I knew I had found my authentic voice as a writer when I no longer merely was a poor imitation of better writers I admired and naturally emulated. There’s nothing wrong with allowing ingredients of another’s writer as part of your own, but when you know you’re not speaking in your own voice, all you can be is second-rate copy of someone else.
2. I made the discovery after I had won a “Best Critical Writing/Analysis” award from a chapter of the Society of Professional Journalists. When the award was handed out, it was in a hotel banquet hall and I was stunned by the fact that with the exception of my wife and myself, there wasn’t another person of color in the room.
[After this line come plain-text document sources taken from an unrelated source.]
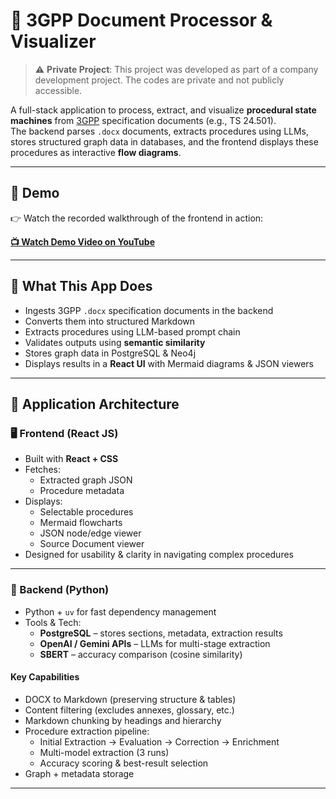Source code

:# 📡 3GPP Document Processor & Visualizer

> ⚠️ **Private Project**: This project was developed as part of a company development project. The codes are private and not publicly accessible.

A full-stack application to process, extract, and visualize **procedural state machines** from [3GPP](https://www.3gpp.org/) specification documents (e.g., TS 24.501).  
The backend parses `.docx` documents, extracts procedures using LLMs, stores structured graph data in databases, and the frontend displays these procedures as interactive **flow diagrams**.

---

## 🎥 Demo

👉 Watch the recorded walkthrough of the frontend in action:

**[📺 Watch Demo Video on YouTube](https://youtu.be/jBZAEIh_FJU)**

---

## 🧠 What This App Does

- Ingests 3GPP `.docx` specification documents in the backend
- Converts them into structured Markdown
- Extracts procedures using LLM-based prompt chain
- Validates outputs using **semantic similarity**
- Stores graph data in PostgreSQL & Neo4j
- Displays results in a **React UI** with Mermaid diagrams & JSON viewers

---

## 🧩 Application Architecture

### 🖥️ Frontend (React JS)

- Built with **React + CSS**
- Fetches:
  - Extracted graph JSON
  - Procedure metadata
- Displays:
  - Selectable procedures
  - Mermaid flowcharts
  - JSON node/edge viewer
  - Source Document viewer
- Designed for usability & clarity in navigating complex procedures

---

### 🧪 Backend (Python)

- Python + `uv` for fast dependency management
- Tools & Tech:
  - **PostgreSQL** – stores sections, metadata, extraction results
  - **OpenAI / Gemini APIs** – LLMs for multi-stage extraction
  - **SBERT** – accuracy comparison (cosine similarity)

#### Key Capabilities

- DOCX to Markdown (preserving structure & tables)
- Content filtering (excludes annexes, glossary, etc.)
- Markdown chunking by headings and hierarchy
- Procedure extraction pipeline:
  - Initial Extraction → Evaluation → Correction → Enrichment
  - Multi-model extraction (3 runs)
  - Accuracy scoring & best-result selection
- Graph + metadata storage

---
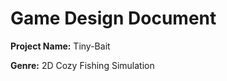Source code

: # Game Design Document
<b>Project Name:</b> Tiny-Bait


<b>Genre:</b> 2D Cozy Fishing Simulation




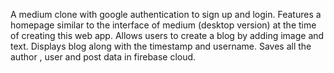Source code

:  A medium clone with google authentication to sign up and login.
 Features a homepage similar to the interface of medium (desktop version) at the time of creating this web app.
 Allows users to create a blog by adding image and text. Displays blog along with the timestamp and username.
 Saves all the author , user and post data in firebase cloud.
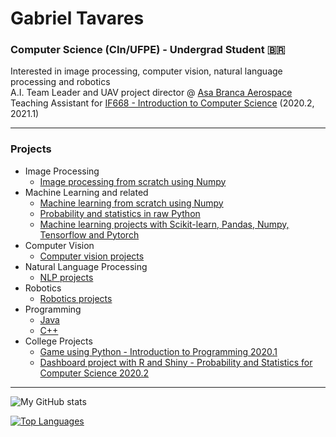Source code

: # Gabriel Tavares
### Computer Science (CIn/UFPE) - Undergrad Student :brazil:
Interested in image processing, computer vision, natural language processing and robotics \
A.I. Team Leader and UAV project director @ [Asa Branca Aerospace](https://github.com/RDAsaBranca) \
Teaching Assistant for <a href="https://www.cin.ufpe.br/~if668/" target="_blank">IF668 - Introduction to Computer Science</a> (2020.2, 2021.1)   
***
### Projects
- Image Processing
  - [Image processing from scratch using Numpy](https://github.com/booleangabs/Image-Processing-With-Numpy)
- Machine Learning and related
  - [Machine learning from scratch using Numpy](https://github.com/booleangabs/Machine-Learning-With-Numpy)
  - [Probability and statistics in raw Python](https://github.com/booleangabs/Probability-and-Statistics-From-Scratch)
  - [Machine learning projects with Scikit-learn, Pandas, Numpy, Tensorflow and Pytorch](https://github.com/booleangabs/Machine-Learning-Projects)
- Computer Vision
  - [Computer vision projects](https://github.com/booleangabs/Computer-Vision-Projects)
- Natural Language Processing
  - [NLP projects](https://github.com/booleangabs/NLP-Projects)
- Robotics
  - [Robotics projects](https://github.com/booleangabs/Robotics-projects)
- Programming
  - [Java](https://github.com/booleangabs/Learning-Java)
  - [C++](https://github.com/booleangabs/Learning-Cpp)
- College Projects
  - [Game using Python - Introduction to Programming 2020.1](https://github.com/booleangabs/Projeto-IP-2020.1)
  - [Dashboard project with R and Shiny - Probability and Statistics for Computer Science 2020.2](https://github.com/booleangabs/Airlines-Data-Dashboard)
***
![My GitHub stats](https://github-readme-stats.vercel.app/api?username=booleangabs&count_private=true)  

[![Top Languages](https://github-readme-stats.vercel.app/api/top-langs/?username=booleangabs)](https://github.com/anuraghazra/github-readme-stats)


<!--
**booleangabs/booleangabs** is a ✨ _special_ ✨ repository because its `README.md` (this file) appears on your GitHub profile.

Here are some ideas to get you started:

- 🔭 I’m currently working on ...
- 🌱 I’m currently learning ...
- 👯 I’m looking to collaborate on ...
- 🤔 I’m looking for help with ...
- 💬 Ask me about ...
- 📫 How to reach me: ...
- 😄 Pronouns: ...
- ⚡ Fun fact: ...
-->

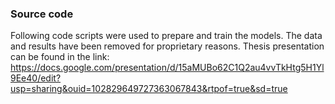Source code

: 
### Source code

Following code scripts were used to prepare and train the models. The data and results have been removed for proprietary reasons. 
Thesis presentation can be found in the link: https://docs.google.com/presentation/d/15aMUBo62C1Q2au4vvTkHtg5H1Yl9Ee40/edit?usp=sharing&ouid=102829649727363067843&rtpof=true&sd=true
Even all the waiters were White.
That was when I knew whatever inferiority complex I might have when comparing my writing to others was all in my head. It was a moment of total clarity. From that point on I knew I didn’t have to take a backseat to anyone. The only thing that was stopping me from achieving my success was me.
3. Finding my voice as a writer liberated me from the self-imposed shackles I had placed upon myself. There are subjects I am not as skillful at as others and I don’t have the right stuff to make it writing fiction, but while I am still awed by how well some writers write, I know they don’t have any more talent than me. They may have just seized upon a opportunity that I missed or never had.
I’m not jealous or envious of any other writer. I don’t begrudge them their success. I’ve had my own and while they may be more modest and less lucrative, I’m just as happy and satisfied as they are.
4. Everyone has to find their way to their voice in their own way. There isn’t a “one size fits all” solution. Not at least any that I’ve found in the 17 years I’ve been at this.
Read the works of writers you enjoy and admire and figure out what they do that speaks to you. Don’t imitate them trying to become you. But don’t be afraid to find inspiration and guidance in what they have done.
Join a writer’s group. I’ve been part of one for five or six years now and it’s been an immense help. I need the immediate feedback from others whether I’ve written something brilliant or utter bullcrap. If you’re sensitive to criticism it will help you develop a thicker hide. The input of others helps shape you as a writer.
If you’re immune or indifferent to criticism you’re probably only writing for yourself anyway.
Oh, and write. Write a lot. Don’t worry about whether it’s good or bad. Writing a lot of stuff will eventually overwhelm the bad by the good. The alternative is being someone who talks about being a writer and does little more than talk.
I will pass on a quote that resonates with me:
You can take for granted that people know more or less what a street, a shop, a beach, a sky, an oak tree look like. Tell them what makes this one different. Write your story as it needs to be written. Write it honestly, and tell it as best you can. I’m not sure that there are any other rules. Not ones that matter.